A-share midday review | Index volume adjustment, ChiNext Index drops more than 1% in half a day, consumer sector rises against the trend.
27/02/2025
GMT Eight
On February 27, A-shares opened lower and fluctuated in the morning session. Nearly 4000 stocks were trading in the red, with a total turnover of over 1.3 trillion yuan in the first half of the day, up by 155.8 billion yuan from the previous trading day. By midday, the Shanghai Composite Index fell by 0.41%, the Shenzhen Component Index dropped by 0.76%, and the ChiNext Index declined by 1.14%.
In terms of market performance, the consumer goods sector rose against the trend, with retail, duty-free, food and beverage, and tourism sectors all showing gains. Stocks like Hainan Development Holdings Nanhai surged to the daily limit. Stocks related to solid-state batteries also surged, with companies like Shandong Sacred Sun Power Sources, Shanghai Emperor of Cleaning Hi-Tech, and Sanxiang Advanced Materials all hitting the daily limit. Additionally, sectors like gaming, rare earth permanent magnets, and weight loss drugs also showed some positive performance. On the downside, the technology sector saw a decline in interest, with the computing power industry chain significantly down, and sectors like photovoltaics, consumer electronics, semiconductors, and military industries leading the losses.
In terms of fund flows, major funds flowed into industries like batteries, liquor, energy metals, general retail, and leisure food, while funds flowed out of IT services, semiconductors, software development, communication equipment, and consumer electronics industries.
Institutional Views:
Looking ahead, Huaxi believes that both A-shares and Hong Kong stocks may face a situation where long positions and profit-taking sentiments are intertwined. The two sentiments may continue to compete for pricing power, and future trends may be dominated by fluctuations.

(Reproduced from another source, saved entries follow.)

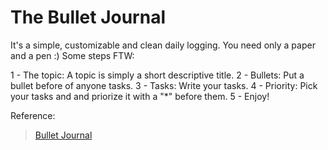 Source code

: # The Bullet Journal

It's a simple, customizable and clean daily logging. You need only a paper and a pen :)
Some steps FTW:
 
1 - The topic: A topic is simply a short descriptive title.
2 - Bullets: Put a bullet before of anyone tasks.
3 - Tasks: Write your tasks.
4 - Priority: Pick your tasks and and priorize it with a "*" before them.
5 - Enjoy!

Reference:

> [Bullet Journal](http://bulletjournal.com/get-started/) 
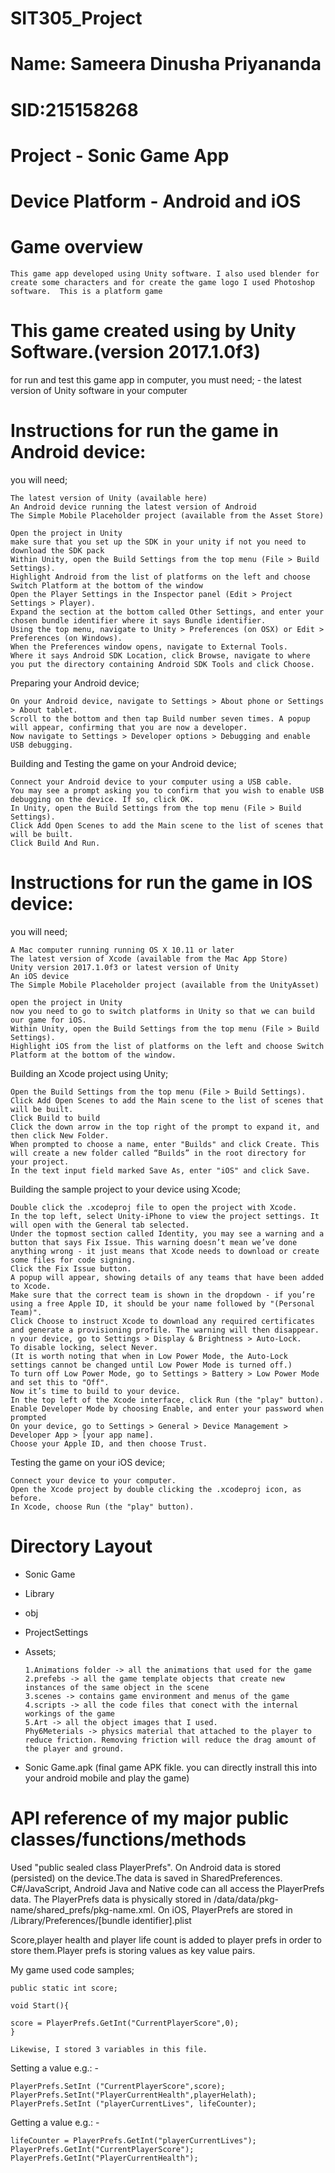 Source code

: # SIT305_Project
# Name: Sameera Dinusha Priyananda
# SID:215158268
# Project - Sonic Game App
# Device Platform - Android and iOS
# Game overview  
	This game app developed using Unity software. I also used blender for create some characters and for create the game logo I used Photoshop software.  This is a platform game
# This game created using by Unity Software.(version 2017.1.0f3)
  for run and test this game app in computer, you must need;
    - the latest version of Unity software in your computer
# Instructions for run the game in Android device:
you will need;

	The latest version of Unity (available here)
	An Android device running the latest version of Android
	The Simple Mobile Placeholder project (available from the Asset Store)
	
	Open the project in Unity
	make sure that you set up the SDK in your unity if not you need to download the SDK pack
	Within Unity, open the Build Settings from the top menu (File > Build Settings).
	Highlight Android from the list of platforms on the left and choose Switch Platform at the bottom of the window
	Open the Player Settings in the Inspector panel (Edit > Project Settings > Player).
	Expand the section at the bottom called Other Settings, and enter your chosen bundle identifier where it says Bundle identifier.
	Using the top menu, navigate to Unity > Preferences (on OSX) or Edit > Preferences (on Windows).
	When the Preferences window opens, navigate to External Tools.
	Where it says Android SDK Location, click Browse, navigate to where you put the directory containing Android SDK Tools and click Choose.

  Preparing your Android device;
  
  	On your Android device, navigate to Settings > About phone or Settings > About tablet.
	Scroll to the bottom and then tap Build number seven times. A popup will appear, confirming that you are now a developer.
	Now navigate to Settings > Developer options > Debugging and enable USB debugging.

  Building and Testing the game on your Android device;
   
   	Connect your Android device to your computer using a USB cable.
	You may see a prompt asking you to confirm that you wish to enable USB debugging on the device. If so, click OK.
	In Unity, open the Build Settings from the top menu (File > Build Settings).
	Click Add Open Scenes to add the Main scene to the list of scenes that will be built.
	Click Build And Run.
  
  # Instructions for run the game in IOS device:
   you will need;
   
	A Mac computer running running OS X 10.11 or later
	The latest version of Xcode (available from the Mac App Store)
	Unity version 2017.1.0f3 or latest version of Unity
	An iOS device
	The Simple Mobile Placeholder project (available from the UnityAsset)
	
	open the project in Unity
	now you need to go to switch platforms in Unity so that we can build our game for iOS.
	Within Unity, open the Build Settings from the top menu (File > Build Settings).
	Highlight iOS from the list of platforms on the left and choose Switch Platform at the bottom of the window.
	
  Building an Xcode project using Unity;
  
	Open the Build Settings from the top menu (File > Build Settings).
	Click Add Open Scenes to add the Main scene to the list of scenes that will be built.
	Click Build to build
	Click the down arrow in the top right of the prompt to expand it, and then click New Folder.
	When prompted to choose a name, enter "Builds" and click Create. This will create a new folder called “Builds” in the root directory for your project.
	In the text input field marked Save As, enter "iOS" and click Save.
	
  Building the sample project to your device using Xcode;
  
  	Double click the .xcodeproj file to open the project with Xcode.
	In the top left, select Unity-iPhone to view the project settings. It will open with the General tab selected.
	Under the topmost section called Identity, you may see a warning and a button that says Fix Issue. This warning doesn’t mean we’ve done anything wrong - it just means that Xcode needs to download or create some files for code signing.
	Click the Fix Issue button.
	A popup will appear, showing details of any teams that have been added to Xcode.
	Make sure that the correct team is shown in the dropdown - if you’re using a free Apple ID, it should be your name followed by "(Personal Team)".
	Click Choose to instruct Xcode to download any required certificates and generate a provisioning profile. The warning will then disappear.
	n your device, go to Settings > Display & Brightness > Auto-Lock.
	To disable locking, select Never.
	(It is worth noting that when in Low Power Mode, the Auto-Lock settings cannot be changed until Low Power Mode is turned off.)
	To turn off Low Power Mode, go to Settings > Battery > Low Power Mode and set this to "Off".
	Now it’s time to build to your device.
	In the top left of the Xcode interface, click Run (the "play" button).
	Enable Developer Mode by choosing Enable, and enter your password when prompted
  	On your device, go to Settings > General > Device Management > Developer App > [your app name].
	Choose your Apple ID, and then choose Trust.
	
  Testing the game on your iOS device;
  
  	Connect your device to your computer.
	Open the Xcode project by double clicking the .xcodeproj icon, as before.
	In Xcode, choose Run (the "play" button).
  
# Directory Layout

  - Sonic Game 
  - Library
  - obj
  - ProjectSettings
  - Assets; 
    
  		1.Animations folder -> all the animations that used for the game
		2.prefebs -> all the game template objects that create new instances of the same object in the scene
		3.scenes -> contains game environment and menus of the game
		4.scripts -> all the code files that conect with the internal workings of the game
		5.Art -> all the object images that I used.
		Phy6Meterials -> physics material that attached to the player to reduce friction. Removing friction will reduce the drag amount of the player and ground.
		
  - Sonic Game.apk (final game APK fikle. you can directly instrall this into your android mobile and play the game)
  
  # API reference of my major public classes/functions/methods
  
 Used "public sealed class PlayerPrefs". 
 On Android data is stored (persisted) on the device.The data is saved in SharedPreferences. C#/JavaScript, Android Java and Native code can all access the PlayerPrefs data. The PlayerPrefs data is physically stored in /data/data/pkg-name/shared_prefs/pkg-name.xml.
 On iOS, PlayerPrefs are stored in /Library/Preferences/[bundle identifier].plist

 Score,player health and player life count is added to player prefs in order to store them.Player prefs is storing values as key value pairs.

My game used code samples;

	public static int score;

	void Start(){

	score = PlayerPrefs.GetInt("CurrentPlayerScore",0);
	}

	Likewise, I stored 3 variables in this file.

Setting a value e.g.: - 

	PlayerPrefs.SetInt ("CurrentPlayerScore",score);
	PlayerPrefs.SetInt("PlayerCurrentHealth",playerHelath);
	PlayerPrefs.SetInt ("playerCurrentLives", lifeCounter);

Getting a value e.g.: -

	lifeCounter = PlayerPrefs.GetInt("playerCurrentLives");
	PlayerPrefs.GetInt("CurrentPlayerScore");
	PlayerPrefs.GetInt("PlayerCurrentHealth");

1. CMSC: Focus on the possibility of a decline in excess returns in the artificial intelligence sector in late March
CMSC believes that in general, April is a risky time for AI-related sectors. In the past two years, the AI sector has seen a significant decline in excess returns during the earnings season, starting on April 7th in 2023 and March 22nd in 2024. Therefore, from late March onwards, it may be necessary to pay attention to the possibility of a decline in excess returns in the artificial intelligence sector.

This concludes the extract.